* [Try it]:
The data below is to be returned in full and exactly.

* [Data]:
-=-=-
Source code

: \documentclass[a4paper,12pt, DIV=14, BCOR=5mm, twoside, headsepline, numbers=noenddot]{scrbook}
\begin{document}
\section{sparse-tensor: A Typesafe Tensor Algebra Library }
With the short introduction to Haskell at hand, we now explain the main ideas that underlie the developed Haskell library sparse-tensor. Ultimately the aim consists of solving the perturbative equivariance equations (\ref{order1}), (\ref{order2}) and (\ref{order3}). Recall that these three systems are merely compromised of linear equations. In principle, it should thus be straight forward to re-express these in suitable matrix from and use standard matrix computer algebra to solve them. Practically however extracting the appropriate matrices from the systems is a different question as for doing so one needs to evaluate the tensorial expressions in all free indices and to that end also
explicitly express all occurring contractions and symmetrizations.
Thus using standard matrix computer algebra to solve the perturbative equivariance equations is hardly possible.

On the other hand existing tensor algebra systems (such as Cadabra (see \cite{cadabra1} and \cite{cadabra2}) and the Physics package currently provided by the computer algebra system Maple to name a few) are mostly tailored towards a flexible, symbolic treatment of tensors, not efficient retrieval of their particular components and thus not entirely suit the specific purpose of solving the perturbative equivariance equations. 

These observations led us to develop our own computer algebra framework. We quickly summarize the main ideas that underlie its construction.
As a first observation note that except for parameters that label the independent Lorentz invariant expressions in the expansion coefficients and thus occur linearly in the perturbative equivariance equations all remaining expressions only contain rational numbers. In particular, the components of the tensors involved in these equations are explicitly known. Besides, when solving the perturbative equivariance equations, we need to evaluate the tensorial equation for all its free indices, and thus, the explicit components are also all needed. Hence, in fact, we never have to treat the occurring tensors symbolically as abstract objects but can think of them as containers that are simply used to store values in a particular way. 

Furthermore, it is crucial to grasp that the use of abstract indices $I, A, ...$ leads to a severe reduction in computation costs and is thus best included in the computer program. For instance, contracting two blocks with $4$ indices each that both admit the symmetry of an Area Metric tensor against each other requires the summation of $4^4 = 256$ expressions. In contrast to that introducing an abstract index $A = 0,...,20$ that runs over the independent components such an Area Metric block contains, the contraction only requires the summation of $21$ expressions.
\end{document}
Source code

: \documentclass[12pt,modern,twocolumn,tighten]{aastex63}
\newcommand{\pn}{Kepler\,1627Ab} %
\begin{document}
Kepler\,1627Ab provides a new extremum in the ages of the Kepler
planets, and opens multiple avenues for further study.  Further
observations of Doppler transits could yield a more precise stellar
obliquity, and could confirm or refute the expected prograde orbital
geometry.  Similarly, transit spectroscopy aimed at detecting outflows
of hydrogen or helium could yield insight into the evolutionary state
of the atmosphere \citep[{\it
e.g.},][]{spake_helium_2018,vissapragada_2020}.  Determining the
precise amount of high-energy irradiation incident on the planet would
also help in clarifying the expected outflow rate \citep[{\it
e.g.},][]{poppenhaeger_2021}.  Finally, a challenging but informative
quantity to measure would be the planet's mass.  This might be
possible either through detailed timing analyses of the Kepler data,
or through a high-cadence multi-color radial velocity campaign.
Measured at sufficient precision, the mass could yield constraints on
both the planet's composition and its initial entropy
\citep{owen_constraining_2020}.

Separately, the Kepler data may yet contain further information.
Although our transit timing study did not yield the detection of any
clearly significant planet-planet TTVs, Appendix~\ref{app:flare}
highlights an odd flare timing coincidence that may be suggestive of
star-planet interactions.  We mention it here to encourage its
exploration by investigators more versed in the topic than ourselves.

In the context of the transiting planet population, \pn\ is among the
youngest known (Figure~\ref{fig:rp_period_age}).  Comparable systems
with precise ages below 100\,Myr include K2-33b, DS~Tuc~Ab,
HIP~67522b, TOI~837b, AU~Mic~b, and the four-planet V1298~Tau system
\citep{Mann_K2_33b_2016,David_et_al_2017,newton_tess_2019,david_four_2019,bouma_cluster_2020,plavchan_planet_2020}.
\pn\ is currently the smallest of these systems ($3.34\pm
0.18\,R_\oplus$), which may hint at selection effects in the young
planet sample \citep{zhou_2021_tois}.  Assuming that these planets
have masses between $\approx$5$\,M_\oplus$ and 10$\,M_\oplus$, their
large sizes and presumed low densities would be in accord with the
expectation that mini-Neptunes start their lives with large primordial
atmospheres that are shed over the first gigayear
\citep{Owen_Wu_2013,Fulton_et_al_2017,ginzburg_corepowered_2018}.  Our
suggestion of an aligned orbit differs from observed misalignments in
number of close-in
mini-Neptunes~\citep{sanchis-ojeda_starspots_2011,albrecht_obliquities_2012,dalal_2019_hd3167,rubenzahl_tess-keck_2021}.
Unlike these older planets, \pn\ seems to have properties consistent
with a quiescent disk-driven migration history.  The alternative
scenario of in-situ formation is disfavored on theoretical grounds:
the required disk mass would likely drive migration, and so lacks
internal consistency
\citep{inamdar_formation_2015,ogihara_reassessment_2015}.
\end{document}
-=-=-
* [Answer to the exercise]:
Source code

: \documentclass[a4paper,12pt, DIV=14, BCOR=5mm, twoside, headsepline, numbers=noenddot]{scrbook}
\begin{document}
\section{sparse-tensor: A Typesafe Tensor Algebra Library }
With the short introduction to Haskell at hand, we now explain the main ideas that underlie the developed Haskell library sparse-tensor. Ultimately the aim consists of solving the perturbative equivariance equations (\ref{order1}), (\ref{order2}) and (\ref{order3}). Recall that these three systems are merely compromised of linear equations. In principle, it should thus be straight forward to re-express these in suitable matrix from and use standard matrix computer algebra to solve them. Practically however extracting the appropriate matrices from the systems is a different question as for doing so one needs to evaluate the tensorial expressions in all free indices and to that end also
explicitly express all occurring contractions and symmetrizations.
Thus using standard matrix computer algebra to solve the perturbative equivariance equations is hardly possible.

On the other hand existing tensor algebra systems (such as Cadabra (see \cite{cadabra1} and \cite{cadabra2}) and the Physics package currently provided by the computer algebra system Maple to name a few) are mostly tailored towards a flexible, symbolic treatment of tensors, not efficient retrieval of their particular components and thus not entirely suit the specific purpose of solving the perturbative equivariance equations. 

These observations led us to develop our own computer algebra framework. We quickly summarize the main ideas that underlie its construction.
As a first observation note that except for parameters that label the independent Lorentz invariant expressions in the expansion coefficients and thus occur linearly in the perturbative equivariance equations all remaining expressions only contain rational numbers. In particular, the components of the tensors involved in these equations are explicitly known. Besides, when solving the perturbative equivariance equations, we need to evaluate the tensorial equation for all its free indices, and thus, the explicit components are also all needed. Hence, in fact, we never have to treat the occurring tensors symbolically as abstract objects but can think of them as containers that are simply used to store values in a particular way. 

Furthermore, it is crucial to grasp that the use of abstract indices $I, A, ...$ leads to a severe reduction in computation costs and is thus best included in the computer program. For instance, contracting two blocks with $4$ indices each that both admit the symmetry of an Area Metric tensor against each other requires the summation of $4^4 = 256$ expressions. In contrast to that introducing an abstract index $A = 0,...,20$ that runs over the independent components such an Area Metric block contains, the contraction only requires the summation of $21$ expressions.
\end{document}
Source code

: \documentclass[12pt,modern,twocolumn,tighten]{aastex63}
\newcommand{\pn}{Kepler\,1627Ab} %
\begin{document}
Kepler\,1627Ab provides a new extremum in the ages of the Kepler
planets, and opens multiple avenues for further study.  Further
observations of Doppler transits could yield a more precise stellar
obliquity, and could confirm or refute the expected prograde orbital
geometry.  Similarly, transit spectroscopy aimed at detecting outflows
of hydrogen or helium could yield insight into the evolutionary state
of the atmosphere \citep[{\it
e.g.},][]{spake_helium_2018,vissapragada_2020}.  Determining the
precise amount of high-energy irradiation incident on the planet would
also help in clarifying the expected outflow rate \citep[{\it
e.g.},][]{poppenhaeger_2021}.  Finally, a challenging but informative
quantity to measure would be the planet's mass.  This might be
possible either through detailed timing analyses of the Kepler data,
or through a high-cadence multi-color radial velocity campaign.
Measured at sufficient precision, the mass could yield constraints on
both the planet's composition and its initial entropy
\citep{owen_constraining_2020}.

Separately, the Kepler data may yet contain further information.
Although our transit timing study did not yield the detection of any
clearly significant planet-planet TTVs, Appendix~\ref{app:flare}
highlights an odd flare timing coincidence that may be suggestive of
star-planet interactions.  We mention it here to encourage its
exploration by investigators more versed in the topic than ourselves.

In the context of the transiting planet population, \pn\ is among the
youngest known (Figure~\ref{fig:rp_period_age}).  Comparable systems
with precise ages below 100\,Myr include K2-33b, DS~Tuc~Ab,
HIP~67522b, TOI~837b, AU~Mic~b, and the four-planet V1298~Tau system
\citep{Mann_K2_33b_2016,David_et_al_2017,newton_tess_2019,david_four_2019,bouma_cluster_2020,plavchan_planet_2020}.
\pn\ is currently the smallest of these systems ($3.34\pm
0.18\,R_\oplus$), which may hint at selection effects in the young
planet sample \citep{zhou_2021_tois}.  Assuming that these planets
have masses between $\approx$5$\,M_\oplus$ and 10$\,M_\oplus$, their
large sizes and presumed low densities would be in accord with the
expectation that mini-Neptunes start their lives with large primordial
atmospheres that are shed over the first gigayear
\citep{Owen_Wu_2013,Fulton_et_al_2017,ginzburg_corepowered_2018}.  Our
suggestion of an aligned orbit differs from observed misalignments in
number of close-in
mini-Neptunes~\citep{sanchis-ojeda_starspots_2011,albrecht_obliquities_2012,dalal_2019_hd3167,rubenzahl_tess-keck_2021}.
Unlike these older planets, \pn\ seems to have properties consistent
with a quiescent disk-driven migration history.  The alternative
scenario of in-situ formation is disfavored on theoretical grounds:
the required disk mass would likely drive migration, and so lacks
internal consistency
\citep{inamdar_formation_2015,ogihara_reassessment_2015}.
\end{document}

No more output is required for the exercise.